Sayın Kılıçdaroğlu, bu partinin geçmişinde önemli izler bırakmış bir liderdir. Ancak siyaset sadece geçmişle değil, bugünkü tutumla ve geleceğe bırakılan mirasla ölçülür. Bugün CHP’nin yanında durmak, parti içi demokratik işleyişe, kurultay iradesine ve halkın değişim talebine sahip çıkmakla mümkündür. Bu noktada “sessizlik” ne yazık ki sorumluluk değil, kaçınmadır. Hele ki bu sessizlik, kurultayın meşruiyetine açıkça sahip çıkmamakla birleşince, otokrasiye karşı verilen mücadelede zaaf üretir.
Ayrıca bilinmelidir ki, CHP’nin içini karıştırmak isteyen iktidar aklı, muhalefet içindeki her tereddüttü, her çatlaktan sızan sesi kendi lehine kullanmaktadır. Böyle bir tabloda, “parti içi denge” adına sürdürülen söylemler, otoriter düzenin kurumsallaşmasına dolaylı katkıdır. Yani adı konmamış bir “otokrasiye su taşıma” halidir.
Cumhuriyet Halk Partisi’nin “harem-i ismeti” elbette ki partiyi savunan herkesin ortak değeridir. Ama bu değer, kişisel hesapların, eski kadroların yeniden dizayn hırslarının değil; halkın iradesinin, değişimin ve yenilenmenin hizmetinde olmalıdır. Partiyi yalnızca geçmişin hatıralarıyla değil, geleceğin sorumluluğuyla büyütmeliyiz.

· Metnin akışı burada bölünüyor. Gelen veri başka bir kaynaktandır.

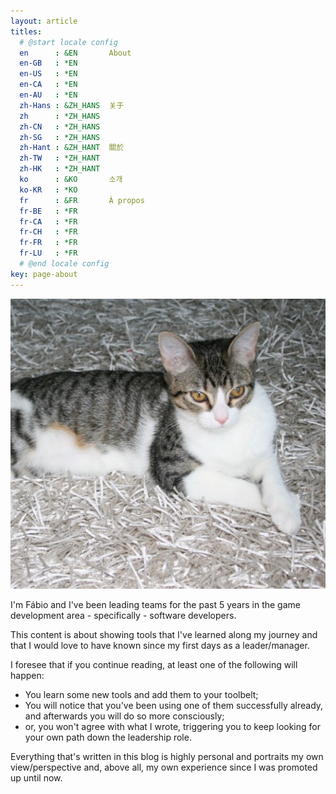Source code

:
 ```yaml
---
layout: article
titles:
  # @start locale config
  en      : &EN       About
  en-GB   : *EN
  en-US   : *EN
  en-CA   : *EN
  en-AU   : *EN
  zh-Hans : &ZH_HANS  关于
  zh      : *ZH_HANS
  zh-CN   : *ZH_HANS
  zh-SG   : *ZH_HANS
  zh-Hant : &ZH_HANT  關於
  zh-TW   : *ZH_HANT
  zh-HK   : *ZH_HANT
  ko      : &KO       소개
  ko-KR   : *KO
  fr      : &FR       À propos
  fr-BE   : *FR
  fr-CA   : *FR
  fr-CH   : *FR
  fr-FR   : *FR
  fr-LU   : *FR
  # @end locale config
key: page-about
---
```


<img class="image image--md" src="assets/images/curious_cat_relax.jpeg"/>

I'm Fábio and I've been leading teams for the past 5 years in the game development area - specifically - software developers.

This content is about showing tools that I've learned along my journey and that I would love to have known since my first days as a leader/manager.

I foresee that if you continue reading, at least one of the following will happen:

- You learn some new tools and add them to your toolbelt;
- You will notice that you've been using one of them successfully already, and afterwards you will do so more consciously;
- or, you won't agree with what I wrote, triggering you to keep looking for your own path down the leadership role.

Everything that's written in this blog is highly personal and portraits my own view/perspective and, above all, my own experience since I was promoted up until now.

CHP, halkla yeniden buluştuğu, meydanlarda çoğaldığı, karanlığa karşı açık bir duruş sergilediği sürece güçlenir. Bu yolda yürüyen yeni yönetimi zayıflatmak, itibarsızlaştırmak ya da sessizlikle yalnız bırakmak; ne partililiğe ne de demokrasiye yakışır.
Bizler bu partiyi saraya, kayyuma, vesayete ve kişisel hesaplara karşı birlikte savunmaya devam edeceğiz. Ve unutmadan söyleyelim: Otokrasiye su taşıyan değil, halkın umudunu büyüten herkesle omuz omuza yürürüz.